Published July 24, 2006 1:45PM (EDT)

"They're desperate. They're losing," Rep. Maxine Waters told me on Saturday. The California Democrat was 3,000 miles from home in Hartford, Conn., at Ned Lamont for Senate headquarters in the black neighborhood known as the North End. By "they" she meant the Joe Lieberman campaign.

Waters had just spent the day storming through the state, even knocking on doors, trying to persuade people to vote for Lamont, a white Greenwich millionaire she'd probably never heard of a few weeks ago. Even so, she can see in him great virtues, chief among them the fact that he is not Joe Lieberman. Lieberman and the very liberal Waters have been at it since at least 1995, when he chaired the centrist Democratic Leadership Council and spoke in favor of California's anti-affirmative-action initiative. Waters would probably campaign for an attractive Ikea wall unit if it were running against Lieberman.

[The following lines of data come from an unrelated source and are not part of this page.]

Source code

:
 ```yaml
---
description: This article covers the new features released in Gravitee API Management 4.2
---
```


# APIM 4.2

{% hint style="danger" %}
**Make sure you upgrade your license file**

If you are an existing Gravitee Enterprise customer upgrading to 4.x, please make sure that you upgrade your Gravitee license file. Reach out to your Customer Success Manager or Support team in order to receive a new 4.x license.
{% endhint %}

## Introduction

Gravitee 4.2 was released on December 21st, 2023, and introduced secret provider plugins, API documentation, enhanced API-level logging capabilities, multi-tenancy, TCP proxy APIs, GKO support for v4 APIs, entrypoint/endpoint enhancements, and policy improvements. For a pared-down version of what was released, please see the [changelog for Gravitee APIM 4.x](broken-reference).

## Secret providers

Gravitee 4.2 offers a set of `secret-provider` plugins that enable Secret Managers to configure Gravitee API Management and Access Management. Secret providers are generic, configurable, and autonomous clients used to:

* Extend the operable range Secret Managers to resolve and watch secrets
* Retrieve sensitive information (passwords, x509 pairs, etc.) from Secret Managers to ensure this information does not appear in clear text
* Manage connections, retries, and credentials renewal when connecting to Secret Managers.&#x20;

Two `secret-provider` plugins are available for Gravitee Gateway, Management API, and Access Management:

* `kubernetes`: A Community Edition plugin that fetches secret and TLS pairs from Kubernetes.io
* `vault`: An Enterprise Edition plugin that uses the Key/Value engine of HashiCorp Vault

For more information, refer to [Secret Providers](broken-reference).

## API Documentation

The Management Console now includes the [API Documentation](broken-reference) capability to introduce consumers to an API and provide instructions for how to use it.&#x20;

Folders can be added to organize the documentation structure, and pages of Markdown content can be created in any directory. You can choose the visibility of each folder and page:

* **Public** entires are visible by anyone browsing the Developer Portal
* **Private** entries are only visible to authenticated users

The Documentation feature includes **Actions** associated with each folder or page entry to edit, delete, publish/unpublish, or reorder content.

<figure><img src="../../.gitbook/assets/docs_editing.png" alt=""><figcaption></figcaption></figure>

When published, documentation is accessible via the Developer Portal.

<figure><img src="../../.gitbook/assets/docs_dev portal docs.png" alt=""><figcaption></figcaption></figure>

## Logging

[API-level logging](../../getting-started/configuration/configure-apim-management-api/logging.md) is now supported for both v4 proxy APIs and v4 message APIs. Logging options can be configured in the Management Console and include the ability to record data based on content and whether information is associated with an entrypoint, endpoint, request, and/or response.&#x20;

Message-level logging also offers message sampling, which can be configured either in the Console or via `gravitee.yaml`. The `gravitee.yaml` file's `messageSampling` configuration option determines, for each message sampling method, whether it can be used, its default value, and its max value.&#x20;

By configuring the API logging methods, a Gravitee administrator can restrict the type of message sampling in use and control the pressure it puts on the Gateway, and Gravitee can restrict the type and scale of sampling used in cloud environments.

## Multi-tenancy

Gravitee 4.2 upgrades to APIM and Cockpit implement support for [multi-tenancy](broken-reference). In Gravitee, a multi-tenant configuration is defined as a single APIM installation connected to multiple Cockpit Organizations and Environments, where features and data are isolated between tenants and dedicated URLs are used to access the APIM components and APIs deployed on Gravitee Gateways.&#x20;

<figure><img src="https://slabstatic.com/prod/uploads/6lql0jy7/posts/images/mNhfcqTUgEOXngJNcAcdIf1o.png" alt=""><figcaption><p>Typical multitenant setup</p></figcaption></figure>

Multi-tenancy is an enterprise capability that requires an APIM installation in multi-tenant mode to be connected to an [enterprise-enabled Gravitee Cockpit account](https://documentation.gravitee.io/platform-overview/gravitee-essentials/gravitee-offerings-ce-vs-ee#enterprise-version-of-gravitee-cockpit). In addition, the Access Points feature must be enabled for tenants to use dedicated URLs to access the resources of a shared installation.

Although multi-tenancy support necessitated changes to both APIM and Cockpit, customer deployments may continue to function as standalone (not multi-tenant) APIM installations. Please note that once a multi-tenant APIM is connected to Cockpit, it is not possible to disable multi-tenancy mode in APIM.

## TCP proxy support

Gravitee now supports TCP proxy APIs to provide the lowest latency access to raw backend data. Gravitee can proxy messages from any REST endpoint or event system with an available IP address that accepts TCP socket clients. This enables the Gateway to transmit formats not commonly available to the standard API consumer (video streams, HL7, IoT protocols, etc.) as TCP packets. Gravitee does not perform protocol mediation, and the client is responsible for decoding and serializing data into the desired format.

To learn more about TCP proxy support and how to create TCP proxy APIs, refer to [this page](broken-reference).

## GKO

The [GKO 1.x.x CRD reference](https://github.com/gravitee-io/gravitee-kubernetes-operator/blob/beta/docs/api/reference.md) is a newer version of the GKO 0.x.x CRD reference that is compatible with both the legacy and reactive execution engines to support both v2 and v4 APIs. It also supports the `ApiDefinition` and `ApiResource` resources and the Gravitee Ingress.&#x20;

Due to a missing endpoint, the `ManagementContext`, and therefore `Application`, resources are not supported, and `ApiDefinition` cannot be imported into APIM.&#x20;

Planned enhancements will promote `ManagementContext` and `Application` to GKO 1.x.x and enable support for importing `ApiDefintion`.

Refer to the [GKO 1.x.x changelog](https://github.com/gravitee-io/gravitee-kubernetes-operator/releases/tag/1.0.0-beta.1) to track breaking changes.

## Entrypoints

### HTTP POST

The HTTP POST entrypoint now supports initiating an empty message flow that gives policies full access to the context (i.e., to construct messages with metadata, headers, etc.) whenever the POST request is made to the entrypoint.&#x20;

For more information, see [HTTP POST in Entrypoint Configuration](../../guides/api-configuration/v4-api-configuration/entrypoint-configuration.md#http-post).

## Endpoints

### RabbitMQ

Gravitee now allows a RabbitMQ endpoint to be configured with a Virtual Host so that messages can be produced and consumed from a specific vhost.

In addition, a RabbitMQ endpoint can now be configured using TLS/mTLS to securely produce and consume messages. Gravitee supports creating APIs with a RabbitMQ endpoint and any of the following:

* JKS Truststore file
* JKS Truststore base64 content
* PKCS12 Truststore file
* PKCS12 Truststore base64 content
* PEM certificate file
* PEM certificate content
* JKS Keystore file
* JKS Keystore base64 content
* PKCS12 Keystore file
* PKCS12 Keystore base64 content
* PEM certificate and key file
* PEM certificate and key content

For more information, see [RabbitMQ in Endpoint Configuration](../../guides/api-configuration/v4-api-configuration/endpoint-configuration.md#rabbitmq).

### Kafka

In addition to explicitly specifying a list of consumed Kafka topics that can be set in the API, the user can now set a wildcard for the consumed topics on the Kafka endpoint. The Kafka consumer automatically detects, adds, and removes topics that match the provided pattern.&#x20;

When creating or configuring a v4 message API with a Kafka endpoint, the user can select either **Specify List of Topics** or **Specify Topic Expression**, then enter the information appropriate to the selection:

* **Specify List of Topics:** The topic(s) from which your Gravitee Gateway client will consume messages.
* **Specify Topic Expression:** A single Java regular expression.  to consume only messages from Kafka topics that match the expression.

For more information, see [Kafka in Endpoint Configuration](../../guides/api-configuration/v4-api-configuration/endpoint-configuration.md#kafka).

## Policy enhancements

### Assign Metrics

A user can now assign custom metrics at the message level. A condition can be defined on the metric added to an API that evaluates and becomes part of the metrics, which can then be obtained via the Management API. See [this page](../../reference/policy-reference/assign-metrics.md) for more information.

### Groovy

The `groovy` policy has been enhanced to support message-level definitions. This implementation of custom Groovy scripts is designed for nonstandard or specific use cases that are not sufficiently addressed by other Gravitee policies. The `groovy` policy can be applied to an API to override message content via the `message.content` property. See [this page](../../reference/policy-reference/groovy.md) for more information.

But as a campaigner, Waters can't hold a candle to America's greatest living "black" politician, who will make his own trip to Connecticut Monday afternoon, except he'll be working for the other side. William Jefferson Clinton will appear at a rally in Waterbury on behalf of Lieberman, in hopes of rescuing the incumbent senator's foundering reelection bid.

Why is Bill Clinton stumping for the man who famously rebuked him from the floor of the Senate during Monica-gate eight years ago? Part of the reason is personal. Clinton and Lieberman have known each other nearly 40 years. They met in 1970, when both were Kennedy disciples involved in a Connecticut-wide liberal insurgency that won Lieberman a state Senate seat.

Part of the reason is selfish. Lieberman may have chastised Clinton, but he has also provided a template for the other politician in the Clinton family. Hillary Clinton has undergone a gradual but very public transformation into a kind of Bride of Lieberman, hawkish on the war, adamantly pro-Israel and tracking right on social issues. She even likes to bash video games, just like Joe.

Hillary's politics are Joe's politics. If Lieberman sinks, it will raise a lot of questions about the current Clinton strategy, which is really just a post-millennial version of that old-time DLC religion. When I asked Waters why she thought Clinton was coming to Connecticut, she said there were rumors in Washington that he and his wife are freaked out by the sudden progressive insurgency. The DLC is putting down a small rebellion before it spreads. Thus, Bill, the DLC's greatest success story, will be standing alongside former DLC chairman Lieberman in Waterbury mere hours after Hillary gives the keynote speech at the DLC's annual national convention in Denver.

What Lieberman gets from Bill Clinton, meanwhile, is obvious, at least at first glance. The liberal base of the party has turned on Lieberman with ferocity. With two weeks to go before the Aug. 8 primary, he seems to be in free fall. Lamont has a four-point lead in the latest Quinnipiac poll, a 19-point jump in six weeks. Sean Smith, Lieberman's campaign manager, espouses the idea that "low-information" voters swing elections. Some of those folks will surely be swayed by Clinton, and make up for all the liberal votes that are bleeding away.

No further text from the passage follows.